Discussion in 'Pleco for Android' started by mikelove, Aug 5, 2015.

  1. mikelove

    mikelove 皇帝 Staff Member

    Check free section of Add-ons. Available on 3.2.12 too (and in the latest iOS release) but Ruby Zhuyin is only in 3.2.13.

    This proved to be a lot harder than we anticipated - some parts of the data needed extensive manual cleaning - but we're pretty satisfied with the result now; feedback certainly welcome though.

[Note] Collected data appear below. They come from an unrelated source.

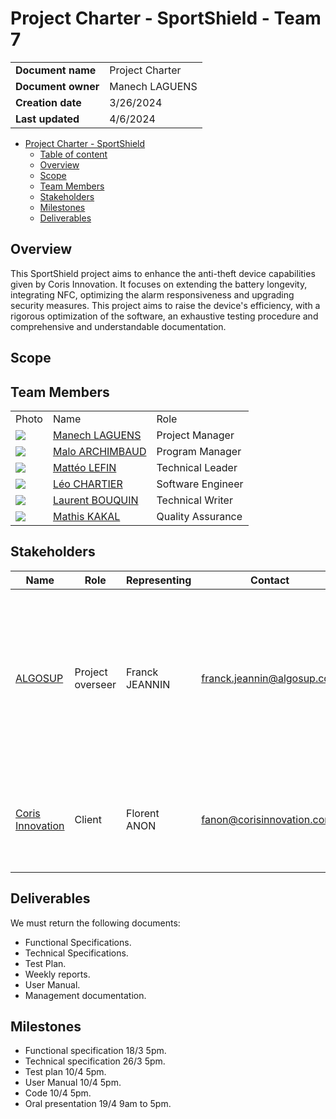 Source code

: # Project Charter - SportShield - Team 7
| | |
|-------------|---------------|
| **Document name** | Project Charter |
| **Document owner** | Manech LAGUENS |
| **Creation date** | 3/26/2024     |
| **Last updated** | 4/6/2024 | 

- [Project Charter - SportShield](#project-charter---SportShield)
  - [Table of content](#table-of-content)
  - [Overview](#overview)
  - [Scope](#scope)
  - [Team Members](#team-members)
  - [Stakeholders](#stakeholders)
  - [Milestones](#milestones)
  - [Deliverables](#deliverables)

## Overview
This SportShield project aims to enhance the anti-theft device capabilities given by Coris Innovation. It focuses on extending the battery longevity, integrating NFC, optimizing the alarm responsiveness and upgrading security measures. This project aims to raise the device's efficiency, with a rigorous optimization of the software, an exhaustive testing procedure and comprehensive and understandable documentation.
## Scope

## Team Members
|       |      |      |
|-------|------|------|
| Photo | Name | Role |
|  <img src="https://ca.slack-edge.com/T06NSPENGBX-U06P8AXTKG9-gc3ee79f9544-64">     | [Manech LAGUENS](https://www.linkedin.com/in/manech-laguens-020127293/) | Project Manager |
|  <img src="https://ca.slack-edge.com/T06NSPENGBX-U06P8F501MF-g01c4dd4777d-64">     | [Malo ARCHIMBAUD](https://www.linkedin.com/in/malo-archimbaud-58aa12232/) | Program Manager |
|   <img src="https://ca.slack-edge.com/T06NSPENGBX-U06PJJZ10Q0-gea5dac389e4-64">    | [Mattéo LEFIN](https://www.linkedin.com/in/matt%C3%A9o-lefin-380272293/) | Technical Leader | 
|   <img src="https://ca.slack-edge.com/T06NSPENGBX-U06NVR88XD0-gc8a06da2c80-64">    | [Léo CHARTIER](https://www.linkedin.com/in/l%C3%A9o-chartier/) | Software Engineer |
|   <img src="https://ca.slack-edge.com/T06NSPENGBX-U06NY9A0K0U-ge6ea4153c87-64">    | [Laurent BOUQUIN](https://www.linkedin.com/in/laurentb22/) | Technical Writer |
|   <img src="https://ca.slack-edge.com/T06NSPENGBX-U06P8F4HBL1-g9ecd879a69a-64">    | [Mathis KAKAL](https://www.linkedin.com/in/mathis-k-a239ba10a/) | Quality Assurance |

## Stakeholders
| Name | Role | Representing | Contact | Expectations |
|----|----|----|----|----|
| [ALGOSUP](https://algosup.com/en.html) |  Project overseer  | Franck JEANNIN | franck.jeannin@algosup.com  | The project overseer wants the project to match the client criterias regarding the given deadlines, as well as clear specifications and risk management. |
| [Coris Innovation](https://www.corisinnovation.com/) | Client | Florent ANON | fanon@corisinnovation.com | The client expects its initial software to be improved as asked in the slide show. |

## Deliverables
We must return the following documents:
- Functional Specifications.
- Technical Specifications.
- Test Plan.
- Weekly reports.
- User Manual.
- Management documentation.

## Milestones
- Functional specification 18/3 5pm.
- Technical specification 26/3 5pm.
- Test plan 10/4 5pm.
- User Manual 10/4 5pm.
- Code 10/4 5pm.
- Oral presentation 19/4 9am to 5pm.    


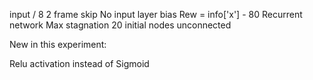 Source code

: input / 8
2 frame skip
No input layer bias
Rew = info['x'] - 80
Recurrent network
Max stagnation 20 
initial nodes unconnected 

New in this experiment:

Relu activation instead of Sigmoid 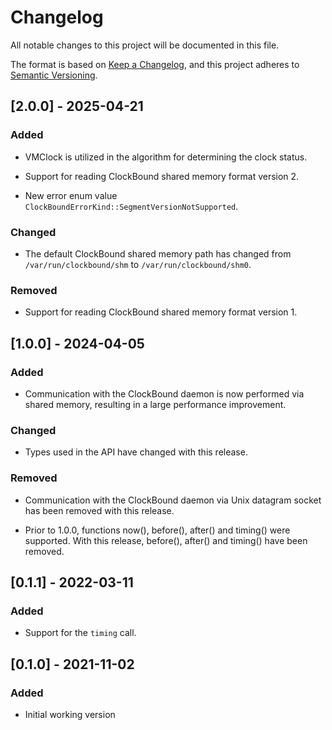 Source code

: # Changelog

All notable changes to this project will be documented in this file.

The format is based on [Keep a Changelog](https://keepachangelog.com/en/1.0.0/),
and this project adheres to [Semantic Versioning](https://semver.org/spec/v2.0.0.html).

## [2.0.0] - 2025-04-21

### Added

- VMClock is utilized in the algorithm for determining the clock status.

- Support for reading ClockBound shared memory format version 2.

- New error enum value `ClockBoundErrorKind::SegmentVersionNotSupported`.

### Changed

- The default ClockBound shared memory path has changed from
  `/var/run/clockbound/shm` to `/var/run/clockbound/shm0`.

### Removed

- Support for reading ClockBound shared memory format version 1.

## [1.0.0] - 2024-04-05

### Added

- Communication with the ClockBound daemon is now performed via shared memory,
  resulting in a large performance improvement.

### Changed

- Types used in the API have changed with this release.

### Removed

- Communication with the ClockBound daemon via Unix datagram socket has been
  removed with this release.

- Prior to 1.0.0, functions now(), before(), after() and timing() were
  supported.  With this release, before(), after() and timing() have been
  removed.

## [0.1.1] - 2022-03-11

### Added

- Support for the `timing` call.

## [0.1.0] - 2021-11-02

### Added

- Initial working version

    两岸词典 should be available soon too, and we've also got another interesting free dictionary we'll be launching probably any day now.
     
    Last edited: Aug 5, 2015
  2. Peter

    Peter 探花

    Example sentences appear on the DICT page, but not on the SENTS page. No biggie, since the existing MoE import by hsk80 didn't have that either.
     
  3. alex_hk90

    alex_hk90 状元

    Thanks Mike. :)

    Out of interest, are you submitting the changes of the manual cleaning back upstream?
    Obviously it doesn't really matter to me as I'll likely only be using MoEDict in Pleco anyway. :)
     
    Abun likes this.
  4. Abun

    Abun 探花

    awesome! Excited to maybe see the Minnan and Hakka dictionaries soon as well (hopefully?)
     
  5. Taichi

    Taichi 榜眼

    I failed to remap some nonofficial Moe flash entries to the official dictionary (I attached a screenshot). Some of them are due to the problem on unofficial Moe side, but I found some (seemingly) official moe side problems as well.
    - 说人人到,說鬼鬼到, 適材适用 traditional and simplifed mixed together.
    - 一纲成擒,箱纲养殖,「三日打鱼,两日晒纲」 should be 网 not 纲.
    - 大出鋒頭,一著,抽菸 missing simplified?

    And some random questions
    - Is there any plan for bolding the word?
    - 如:「」 Make this type of example sentense playable. Maybe can omit「」and even 如:
    - I see "似 暖和 溫暖" at the buttom of "温和" definitions. This should be appended to the the first definition
    - 勞動 lao2dong4 definition has 勞動 lao2dong0 definition appended at the bottom without a separator and pronunciation . Maybe it shouldn't appear at all in the first place.
    - 塞翁失馬 shows "別人去安慰他,他卻說" as a reference
     

    Attached Files:

    Last edited: Aug 6, 2015
  6. mikelove

    mikelove 皇帝 Staff Member

    @Peter - not sure why they're not coming up, actually; we'll investigate + hopefully patch that shortly.

    @alex_hk90 - to be honest, the fixing was all done after we'd already converted the files to our own data format, so it would be difficult to back-port to something they could use, and in any event it was mostly fixing issues relevant to us and the particular requirements of our databases; ensuring that every entry had the same # of characters as Pinyin syllables, for example.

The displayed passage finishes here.